The shoulder pads on the Mariposa are pre-curved for greater comfort to fit women and people with narrower shoulders and/or breasts. Softer padding has been added to the inside of the shoulder pads and hip belt providing a cushier feel than previously.
You can achieve an even cushier fit by replacing the closed cell foam pad that slides into the sit pad pocket on the back of the Mariposa with an Air Beam Pack Frame, also sold by Gossamer Gear, or replace it with a third party pad. However, the closed cell foam sit pad that comes with Mariposa has many uses – see the Gossamer Gear SitLight Camp Seat.
The Mariposa also includes load lifters which I consider a must-have on higher volume backpacks. Without load lifters, a heavily loaded backpack has the tendency to pull you backwards and off-balance. Load lifters help counter the backwards tilt of a heavy pack, bringing it closer to your back, and shifting more of the weight onto your hips.
How to Pack a Mariposa
If you use a regular internal frame pack today, but have been considering a switch to a lighter weight or frameless backpack, here are some tips on how to pack them. Most ultralight and lightweight backpackers put all of the gear, food, water, and water filter/purification supplies that they need for the day in the outside pockets of their backpack for easy access to it without having to take a long break.
Items that are not needed or items that need to stay dry are carried inside the backpack’s main compartment, customarily wrapped in a plastic compactor garbage bag and additional waterproof stuff sacks as needed. Despite using waterproof fabric, most backpacks (including ones made of cuben fiber) are not totally waterproof because they leak at the seams where a needle has passed thread through the fabric. While the Robic fabric on the Mariposa sheds water well in rain, I line the pack with a plastic bag to prevent my gear from getting wet.

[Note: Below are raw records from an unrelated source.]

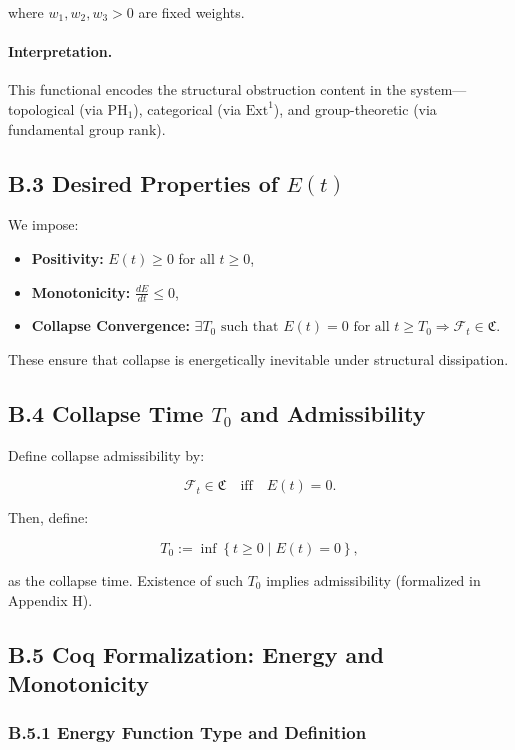 \documentclass[11pt]{article}
\begin{document}
where \( w_1, w_2, w_3 > 0 \) are fixed weights.

\paragraph{Interpretation.}  
This functional encodes the structural obstruction content in the system—topological (via \( \mathrm{PH}_1 \)), categorical (via \( \mathrm{Ext}^1 \)), and group-theoretic (via fundamental group rank).

\subsection*{B.3 Desired Properties of \( E(t) \)}

We impose:

\begin{itemize}
  \item \textbf{Positivity:} \( E(t) \geq 0 \) for all \( t \geq 0 \),
  \item \textbf{Monotonicity:} \( \frac{dE}{dt} \leq 0 \),
  \item \textbf{Collapse Convergence:} \( \exists T_0 \text{ such that } E(t) = 0 \text{ for all } t \geq T_0 \Rightarrow \mathcal{F}_t \in \mathfrak{C} \).
\end{itemize}

These ensure that collapse is energetically inevitable under structural dissipation.

\subsection*{B.4 Collapse Time \( T_0 \) and Admissibility}

Define collapse admissibility by:

\[
\mathcal{F}_t \in \mathfrak{C} \quad \text{iff} \quad E(t) = 0.
\]

Then, define:

\[
T_0 := \inf \left\{ t \geq 0 \mid E(t) = 0 \right\},
\]

as the collapse time. Existence of such \( T_0 \) implies admissibility (formalized in Appendix H).

\subsection*{B.5 Coq Formalization: Energy and Monotonicity}

\subsubsection*{B.5.1 Energy Function Type and Definition}
\end{document}
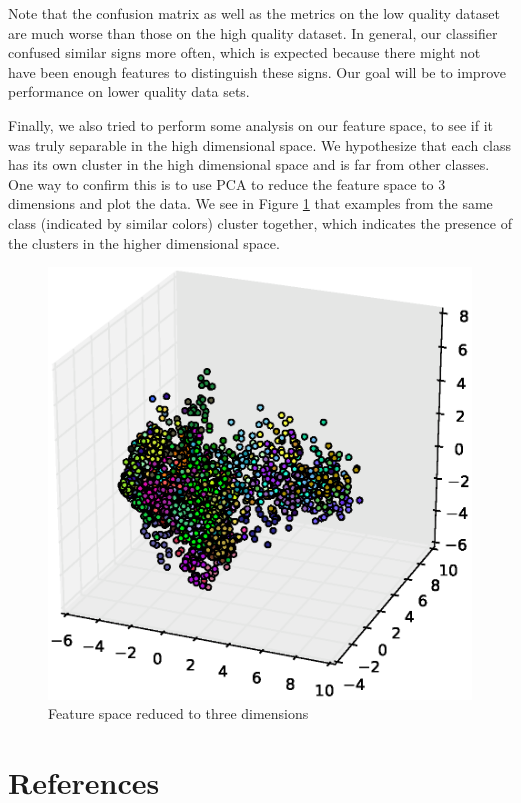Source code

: \documentclass[twocolumn]{article}
\begin{document}
Note that the confusion matrix as well as the metrics on the low quality dataset are much worse than those on the high quality dataset. In general, our classifier confused similar signs more often, which is expected because there might not have been enough features to distinguish these signs. Our goal will be to improve performance on lower quality data sets.

Finally, we also tried to perform some analysis on our feature space, to see if it was truly separable in the high dimensional space. We hypothesize that each class has its own cluster in the high dimensional space and is far from other classes. One way to confirm this is to use PCA to reduce the feature space to 3 dimensions and plot the data. We see in Figure \ref{fig:feature_space} that examples from the same class (indicated by similar colors) cluster together, which indicates the presence of the clusters in the higher dimensional space. 

\begin{figure}[h]
    \centering
    \includegraphics[trim=100 40 80 80, clip, width=0.8\linewidth]{results/feature_space}
    \caption{Feature space reduced to three dimensions}
    \label{fig:feature_space}
\end{figure}

\section{References}
\printbibliography[heading=none]
\end{document}
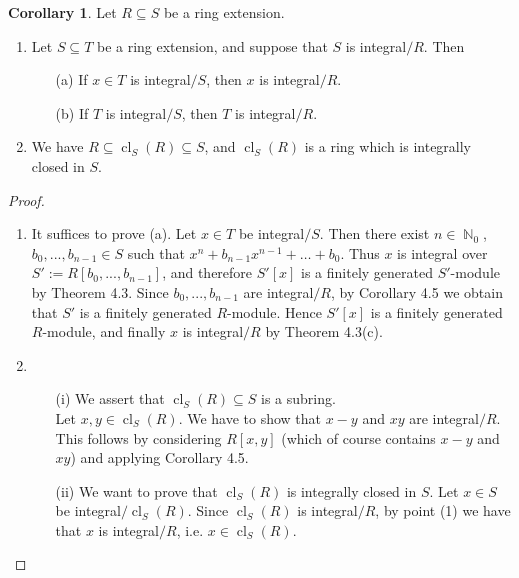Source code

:\documentclass[12pt,a4paper]{report}
\theoremstyle{definition}
\newtheorem{corollary}[theorem]{Corollary} %
\theoremstyle{num.custom-title}
\DeclareMathOperator{\N}{\mathbb{N}}
\DeclareMathOperator{\sse}{\subseteq}
\DeclareMathOperator{\cl}{cl}
\begin{document}
\begin{corollary}
Let $R \sse S$ be a ring extension.
\begin{enumerate}
\item Let $S \sse T$ be a ring extension, and suppose that $S$ is integral$/R$. Then
\begin{itemize}
\item[(a)] If $x \in T$ is integral$/S$, then $x$ is integral$/R$.
\item[(b)] If $T$ is integral$/S$, then $T$ is integral$/R$.
\end{itemize}
\item We have $R \sse \cl_S(R) \sse S$, and $\cl_S(R)$ is a ring which is integrally closed in $S$.
\end{enumerate}
\begin{proof}\ 
\begin{enumerate}
\item It suffices to prove (a). Let $x \in T$ be integral$/S$. Then there exist $n \in \N_0$, $b_0,...,b_{n-1} \in S$ such that $x^n+b_{n-1}x^{n-1} + \ldots + b_0$. Thus $x$ is integral over $S':=R[b_0,...,b_{n-1}]$, and therefore $S'[x]$ is a finitely generated $S'$-module by Theorem 4.3. Since $b_0,...,b_{n-1}$ are integral$/R$, by Corollary 4.5 we obtain that $S'$ is a finitely generated $R$-module. Hence $S'[x]$ is a finitely generated $R$-module, and finally $x$ is integral$/R$ by Theorem 4.3(c).
\item
\begin{itemize}
\item[(i)] We assert that $\cl_S(R) \sse S$ is a subring.\\
Let $x,y \in \cl_S(R)$. We have to show that $x-y$ and $xy$ are integral$/R$. This follows by considering $R[x,y]$ (which of course contains $x-y$ and $xy$) and applying Corollary 4.5.
\item[(ii)] We want to prove that $\cl_S(R)$ is integrally closed in $S$. Let $x \in S$ be integral$/\cl_S(R)$. Since $\cl_S(R)$ is integral$/R$, by point (1) we have that $x$ is integral$/R$, i.e. $x \in \cl_S(R)$.
\end{itemize}
\end{enumerate}
\end{proof}
\end{corollary}
\end{document}
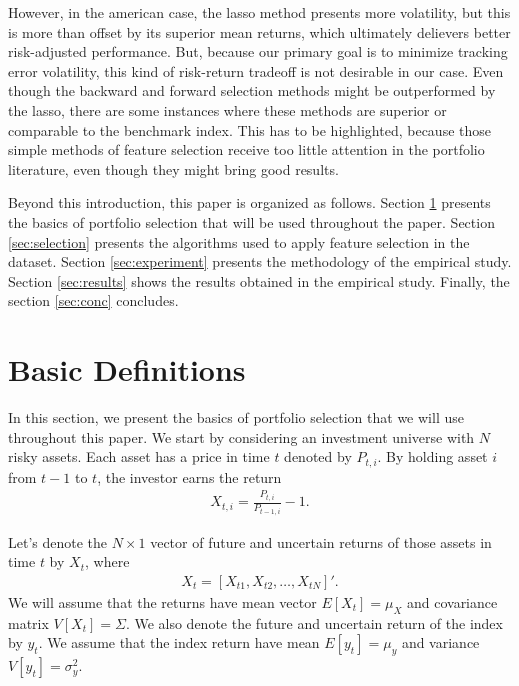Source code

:\documentclass[preprint,authoryear,review,12pt]{elsarticle}
\begin{document}
However, in the american case, the lasso method presents more volatility, but this is more than offset by its superior mean returns, which ultimately delievers better risk-adjusted performance.
But, because our primary goal is to minimize tracking error volatility, this kind of risk-return tradeoff is not desirable in our case.
Even though the backward and forward selection methods might be outperformed by the lasso, there are some instances where these methods are superior or comparable to the benchmark index. 
This has to be highlighted, because those simple methods of feature selection receive too little attention in the portfolio literature, even though they might bring good results.


Beyond this introduction, this paper is organized as follows.
Section \ref{sec:defs} presents the basics of portfolio selection that will be used throughout the paper.
Section \ref{sec:selection} presents the algorithms used to apply feature selection in the dataset.
Section \ref{sec:experiment} presents the methodology of the empirical study.
Section \ref{sec:results} shows the results obtained in the empirical study.
Finally, the section \ref{sec:conc} concludes.

\section{Basic Definitions} \label{sec:defs}

In this section, we present the basics of portfolio selection that we will use throughout this paper.
We start by considering an investment universe with $N$ risky assets.
Each asset has a price in time $t$ denoted by $P_{t,i}$.
By holding asset $i$ from $t-1$ to $t$, the investor earns the return
\begin{align} \label{eq:ret}
	X_{t,i} = \frac{P_{t,i}}{P_{t-1,i}} - 1.
\end{align}

Let's  denote the $N\times1$ vector of future and uncertain returns of those assets in time $t$ by $X_{t}$, where 
\begin{align*} %
	X_{t} =  [X_{t1}, X_{t2} , \dots, X_{tN}]'.
\end{align*}
We will assume that the returns have mean vector $E[X_{t}] =\mu_{X}$ and covariance matrix $V[X_{t}] =\Sigma$.
We also denote the future and uncertain return of the index by $y_{t}$.
We assume that the index return have mean $E[y_{t}] = \mu_{y}$ and variance $V[y_{t}]=\sigma^2_{y}$.
\end{document}
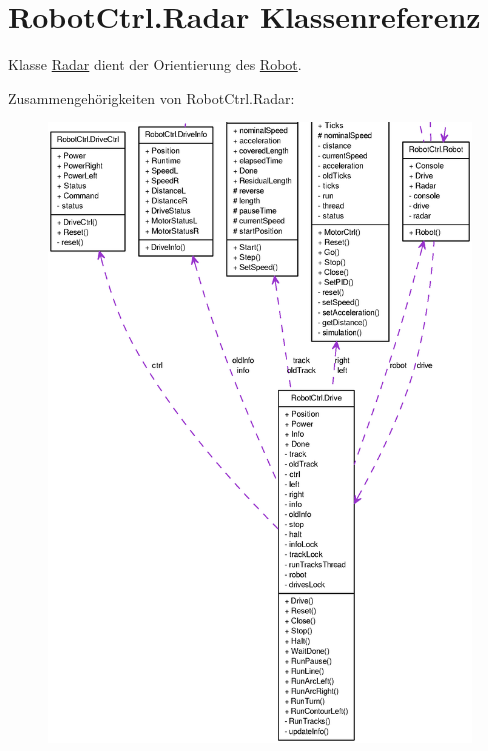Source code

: \hypertarget{class_robot_ctrl_1_1_radar}{
\section{RobotCtrl.Radar Klassenreferenz}
\label{class_robot_ctrl_1_1_radar}
}


Klasse \hyperlink{class_robot_ctrl_1_1_radar}{Radar} dient der Orientierung des \hyperlink{class_robot_ctrl_1_1_robot}{Robot}.  




Zusammengehörigkeiten von RobotCtrl.Radar:\nopagebreak
\begin{figure}[H]
\begin{center}
\leavevmode
\includegraphics[width=400pt]{class_robot_ctrl_1_1_radar__coll__graph}
\end{center}
\end{figure}
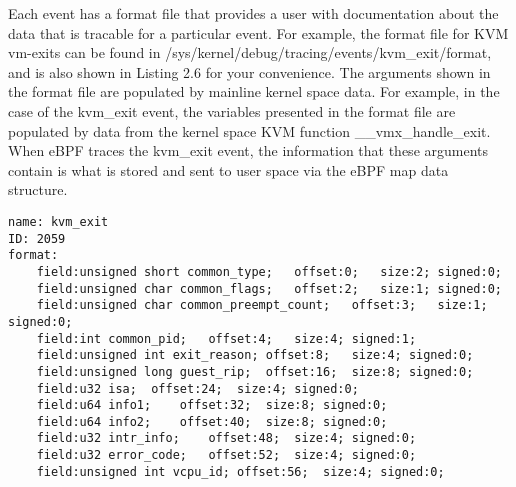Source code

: \documentclass{report}
\begin{document}
\begin{spacing}{1.5}
{\large
Each event has a format file that provides a user with documentation about the data that is tracable for a particular event. For example, the format file for KVM vm-exits can be found in /sys/kernel/debug/tracing/events/kvm\_exit/format, and is also shown in Listing 2.6 for your convenience. The arguments shown in the format file are populated by mainline kernel space data. For example, in the case of the kvm\_exit event, the variables presented in the format file are populated by data from the kernel space KVM function \_\_vmx\_handle\_exit. When eBPF traces the kvm\_exit event, the information that these arguments contain is what is stored and sent to user space via the eBPF map data structure.
\newline

\leavevmode\newline

\begin{lstlisting}[caption={Format File for the kvm\_exit Linux Kernel Tracepoint Event | Linux kernel V5.18.8},captionpos=b]
name: kvm_exit
ID: 2059
format:
    field:unsigned short common_type;   offset:0;   size:2; signed:0;
    field:unsigned char common_flags;   offset:2;   size:1; signed:0;
    field:unsigned char common_preempt_count;   offset:3;   size:1; signed:0;
    field:int common_pid;   offset:4;   size:4; signed:1;
    field:unsigned int exit_reason; offset:8;   size:4; signed:0;
    field:unsigned long guest_rip;  offset:16;  size:8; signed:0;
    field:u32 isa;  offset:24;  size:4; signed:0;
    field:u64 info1;    offset:32;  size:8; signed:0;
    field:u64 info2;    offset:40;  size:8; signed:0;
    field:u32 intr_info;    offset:48;  size:4; signed:0;
    field:u32 error_code;   offset:52;  size:4; signed:0;
    field:unsigned int vcpu_id; offset:56;  size:4; signed:0;
\end{lstlisting}
}






\end{spacing}
\end{document}
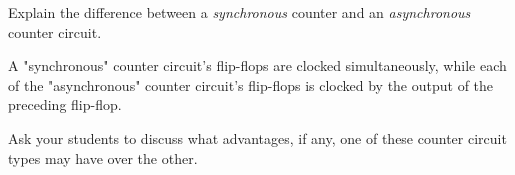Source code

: 

Explain the difference between a {\it synchronous} counter and an {\it asynchronous} counter circuit.







A "synchronous" counter circuit's flip-flops are clocked simultaneously, while each of the "asynchronous" counter circuit's flip-flops is clocked by the output of the preceding flip-flop.







Ask your students to discuss what advantages, if any, one of these counter circuit types may have over the other.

If you prefer a big backpack or if you are transitioning from a fairly beefy internal frame backpack to a lightweight one, I’d recommend getting yourself a 33 ounce Gossamer Gear Mariposa 60 Lightweight Backpack. Switching from a 4+ pound backpack to one that weights just over 2 pounds is a revelation if you haven’t tried it, but it doesn’t mean you have to downsize or replace all of your gear at the same time. The Mariposa is large enough in that respect to accommodate all of your existing gear today.
As someone who has gone through that process, I like the updated Mariposa because it has a much more robust internal frame to handle heavier loads as you gradually reduce your gear weight. This change increases the appeal of the Mariposa for a wider range of backpackers, who will benefit from switching to such a well thought out and time-tested lightweight backpack design.
- Unisex shoulder pads and hip belt
- Solid, reinforced side bottle pockets instead of mesh
- Side bottle pocket is reachable when wearing the backpack
- Internal hydration sleeve and drinking tube keeper loops on both shoulder straps
- Hip belt is available in multiple sizes so you can get a near custom fit
- Top lid pocket includes large pocket and provides top compression
- Great body hugging fit
- Too many to list….
- Be nice if the hip belt and top lid pockets had waterproof zippers
- Not as much ventilation as mesh-backed packs in hot and humid weather
Disclosure: Philip Werner received a sample Mariposa backpack from Gossamer Gear for product testing and review.